3d person imperative
From: | Roger Mills <romilly@...> |
Date: | Tuesday, May 9, 2000, 2:53 |
Douglas Koller wrote:
>I should imagine that Italian and Portugues operate similarly; French works
a little
differently.>
French, perhaps by now. But my 1921ed. (1st printing 1901) "Complete
French Grammar" by Fraser and Squair, gives imperatives for e.g. donner as:
donne....qu'il donne....donnons....donnez.....qu'ils donnent
At least by St.Jerome's time if not earlier, Latin apparently used the
subjunctive as a 3d pers. imperative-- "adveniat regnum tuum" etc. (Would we
call the Engl. "Thy kingdom come, thy will be done..." an imperative? or a
subjunctive?)
I don't recall ever encountering the Latin Future Imperative, except in
grammar-book listings.
Obconlang: Kash would have a little trouble with such things, as the
Imperative is strictly 2nd person.
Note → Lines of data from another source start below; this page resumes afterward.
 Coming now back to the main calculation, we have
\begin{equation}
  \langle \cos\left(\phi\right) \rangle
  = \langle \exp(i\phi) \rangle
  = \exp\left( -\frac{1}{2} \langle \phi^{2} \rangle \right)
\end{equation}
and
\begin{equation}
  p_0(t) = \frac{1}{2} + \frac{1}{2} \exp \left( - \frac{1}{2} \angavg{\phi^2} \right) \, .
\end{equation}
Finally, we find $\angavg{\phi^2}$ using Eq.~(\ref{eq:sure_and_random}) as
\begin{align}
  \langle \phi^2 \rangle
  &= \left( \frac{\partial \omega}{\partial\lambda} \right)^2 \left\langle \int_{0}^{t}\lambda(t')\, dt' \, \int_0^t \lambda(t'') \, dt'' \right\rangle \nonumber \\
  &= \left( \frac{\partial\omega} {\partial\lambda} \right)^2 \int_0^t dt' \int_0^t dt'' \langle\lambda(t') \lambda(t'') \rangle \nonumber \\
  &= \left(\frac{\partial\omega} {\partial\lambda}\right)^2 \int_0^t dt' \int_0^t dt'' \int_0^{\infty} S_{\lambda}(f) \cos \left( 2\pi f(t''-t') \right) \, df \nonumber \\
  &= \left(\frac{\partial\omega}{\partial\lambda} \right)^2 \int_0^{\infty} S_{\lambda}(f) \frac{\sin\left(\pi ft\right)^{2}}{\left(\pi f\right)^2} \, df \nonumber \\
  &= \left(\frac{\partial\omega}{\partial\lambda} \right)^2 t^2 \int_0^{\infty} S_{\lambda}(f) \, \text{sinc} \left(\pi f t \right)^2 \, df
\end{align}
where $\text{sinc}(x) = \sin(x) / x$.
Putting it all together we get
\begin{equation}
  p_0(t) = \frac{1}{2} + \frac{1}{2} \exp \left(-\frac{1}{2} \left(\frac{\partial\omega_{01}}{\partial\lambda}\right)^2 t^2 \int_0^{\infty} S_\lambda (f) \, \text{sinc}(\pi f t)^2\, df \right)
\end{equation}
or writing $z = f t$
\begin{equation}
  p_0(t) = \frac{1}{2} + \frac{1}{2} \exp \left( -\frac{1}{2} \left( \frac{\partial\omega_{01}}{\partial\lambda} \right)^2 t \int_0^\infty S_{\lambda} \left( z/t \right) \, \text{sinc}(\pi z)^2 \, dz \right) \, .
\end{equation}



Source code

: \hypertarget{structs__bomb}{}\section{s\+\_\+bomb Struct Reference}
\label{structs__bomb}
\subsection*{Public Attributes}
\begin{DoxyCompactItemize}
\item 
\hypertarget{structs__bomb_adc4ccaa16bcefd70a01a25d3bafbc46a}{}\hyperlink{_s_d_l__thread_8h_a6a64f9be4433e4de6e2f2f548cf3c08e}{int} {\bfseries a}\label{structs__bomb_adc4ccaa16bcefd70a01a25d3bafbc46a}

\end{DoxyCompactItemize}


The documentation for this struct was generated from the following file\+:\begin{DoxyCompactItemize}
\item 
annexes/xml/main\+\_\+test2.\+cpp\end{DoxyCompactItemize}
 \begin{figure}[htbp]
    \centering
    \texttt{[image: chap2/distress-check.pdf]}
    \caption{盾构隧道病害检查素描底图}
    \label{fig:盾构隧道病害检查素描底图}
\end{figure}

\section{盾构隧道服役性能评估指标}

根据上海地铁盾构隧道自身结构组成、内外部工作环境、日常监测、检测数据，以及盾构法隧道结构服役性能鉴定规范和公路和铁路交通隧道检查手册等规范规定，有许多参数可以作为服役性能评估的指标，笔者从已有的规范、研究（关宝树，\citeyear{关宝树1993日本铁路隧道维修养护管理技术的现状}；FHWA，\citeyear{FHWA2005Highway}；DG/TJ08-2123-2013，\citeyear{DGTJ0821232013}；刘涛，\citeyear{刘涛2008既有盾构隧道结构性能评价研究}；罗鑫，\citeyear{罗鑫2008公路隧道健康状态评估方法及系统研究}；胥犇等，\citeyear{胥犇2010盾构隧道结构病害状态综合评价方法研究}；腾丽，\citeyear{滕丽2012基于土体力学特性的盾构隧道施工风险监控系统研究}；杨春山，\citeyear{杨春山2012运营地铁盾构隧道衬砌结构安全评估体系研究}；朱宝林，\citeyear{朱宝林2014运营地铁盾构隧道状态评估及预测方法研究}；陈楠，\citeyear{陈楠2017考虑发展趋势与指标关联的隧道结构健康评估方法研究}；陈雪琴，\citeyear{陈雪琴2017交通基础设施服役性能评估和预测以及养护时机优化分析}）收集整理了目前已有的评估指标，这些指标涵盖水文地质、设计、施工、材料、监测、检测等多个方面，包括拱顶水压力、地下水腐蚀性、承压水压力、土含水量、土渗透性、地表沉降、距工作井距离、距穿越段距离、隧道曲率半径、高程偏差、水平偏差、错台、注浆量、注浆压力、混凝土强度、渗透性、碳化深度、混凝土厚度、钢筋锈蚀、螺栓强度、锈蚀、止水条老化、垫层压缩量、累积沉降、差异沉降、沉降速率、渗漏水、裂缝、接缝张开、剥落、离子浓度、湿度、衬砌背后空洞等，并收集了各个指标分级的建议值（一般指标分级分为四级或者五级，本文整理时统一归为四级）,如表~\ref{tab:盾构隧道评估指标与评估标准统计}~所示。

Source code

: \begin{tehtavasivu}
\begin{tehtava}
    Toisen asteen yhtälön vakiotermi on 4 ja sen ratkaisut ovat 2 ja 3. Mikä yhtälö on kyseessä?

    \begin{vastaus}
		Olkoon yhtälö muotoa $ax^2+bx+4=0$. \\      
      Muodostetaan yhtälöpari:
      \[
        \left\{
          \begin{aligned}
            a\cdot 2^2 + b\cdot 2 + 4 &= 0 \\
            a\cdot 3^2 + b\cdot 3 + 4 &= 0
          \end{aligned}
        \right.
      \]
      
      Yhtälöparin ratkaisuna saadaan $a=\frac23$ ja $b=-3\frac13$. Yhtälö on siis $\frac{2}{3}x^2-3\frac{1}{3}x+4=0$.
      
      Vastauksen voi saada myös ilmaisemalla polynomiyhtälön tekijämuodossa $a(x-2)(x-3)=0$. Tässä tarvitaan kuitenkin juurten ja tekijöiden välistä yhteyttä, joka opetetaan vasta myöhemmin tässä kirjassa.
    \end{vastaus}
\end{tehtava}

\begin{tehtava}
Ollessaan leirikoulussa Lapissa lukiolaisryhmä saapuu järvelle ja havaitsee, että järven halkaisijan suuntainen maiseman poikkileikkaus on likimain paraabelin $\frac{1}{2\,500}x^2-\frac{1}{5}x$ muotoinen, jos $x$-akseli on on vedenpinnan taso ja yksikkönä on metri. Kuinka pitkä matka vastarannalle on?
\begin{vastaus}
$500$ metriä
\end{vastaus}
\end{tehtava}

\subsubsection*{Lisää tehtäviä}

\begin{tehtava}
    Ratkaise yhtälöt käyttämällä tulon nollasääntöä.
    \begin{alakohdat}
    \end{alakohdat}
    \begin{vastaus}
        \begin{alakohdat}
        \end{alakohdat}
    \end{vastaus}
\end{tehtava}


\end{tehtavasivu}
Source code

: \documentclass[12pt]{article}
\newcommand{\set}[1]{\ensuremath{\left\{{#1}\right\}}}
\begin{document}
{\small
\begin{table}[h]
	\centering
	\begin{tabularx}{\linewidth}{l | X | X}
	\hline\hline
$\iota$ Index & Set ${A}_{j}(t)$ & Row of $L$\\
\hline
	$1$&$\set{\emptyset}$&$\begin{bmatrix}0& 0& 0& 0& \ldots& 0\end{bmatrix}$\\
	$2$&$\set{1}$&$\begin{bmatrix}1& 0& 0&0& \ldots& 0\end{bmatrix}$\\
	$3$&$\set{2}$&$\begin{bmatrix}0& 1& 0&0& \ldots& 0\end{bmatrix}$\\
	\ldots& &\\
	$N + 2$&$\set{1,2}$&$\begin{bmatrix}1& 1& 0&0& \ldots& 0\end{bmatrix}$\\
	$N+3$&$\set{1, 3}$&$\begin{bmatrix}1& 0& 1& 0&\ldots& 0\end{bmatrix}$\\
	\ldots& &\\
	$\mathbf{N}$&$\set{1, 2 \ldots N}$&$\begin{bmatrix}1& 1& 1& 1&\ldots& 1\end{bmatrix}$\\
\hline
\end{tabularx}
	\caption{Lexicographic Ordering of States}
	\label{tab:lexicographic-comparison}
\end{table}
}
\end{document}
The hortative particle _endo_ could
handle the Lord's Prayer -- endo paranggakarundi yarata "Thy kingdom
come..." (endo HORT -par.añ.kakarun.ti HON.NOM.king.2s-poss - ya.rata
3s.come); or _endo yaripa_
"let it rain, would that it would rain, I hope it rains...etc.", but it
wouldn't be appropriate in a case like: (well, we're soaked anyway, so) let
it rain, which at least colloquially would probably be more or less: ye,
cakashushap, ripa-ripapo (hey, accidentally [caka-] soaked, rain-rain.just).
A little more elegantly, Marie Antoinette might have said: Na, kunak
inahandopo kumus "Well, maybe they will just eat cake" or: kunak ipole
inahambo kumus "maybe they can just eat cake". Had she said "endo
inahan...." her courtier would have rushed to the palace bakery for cake
(actually brioche, wasn't it?) to hand out.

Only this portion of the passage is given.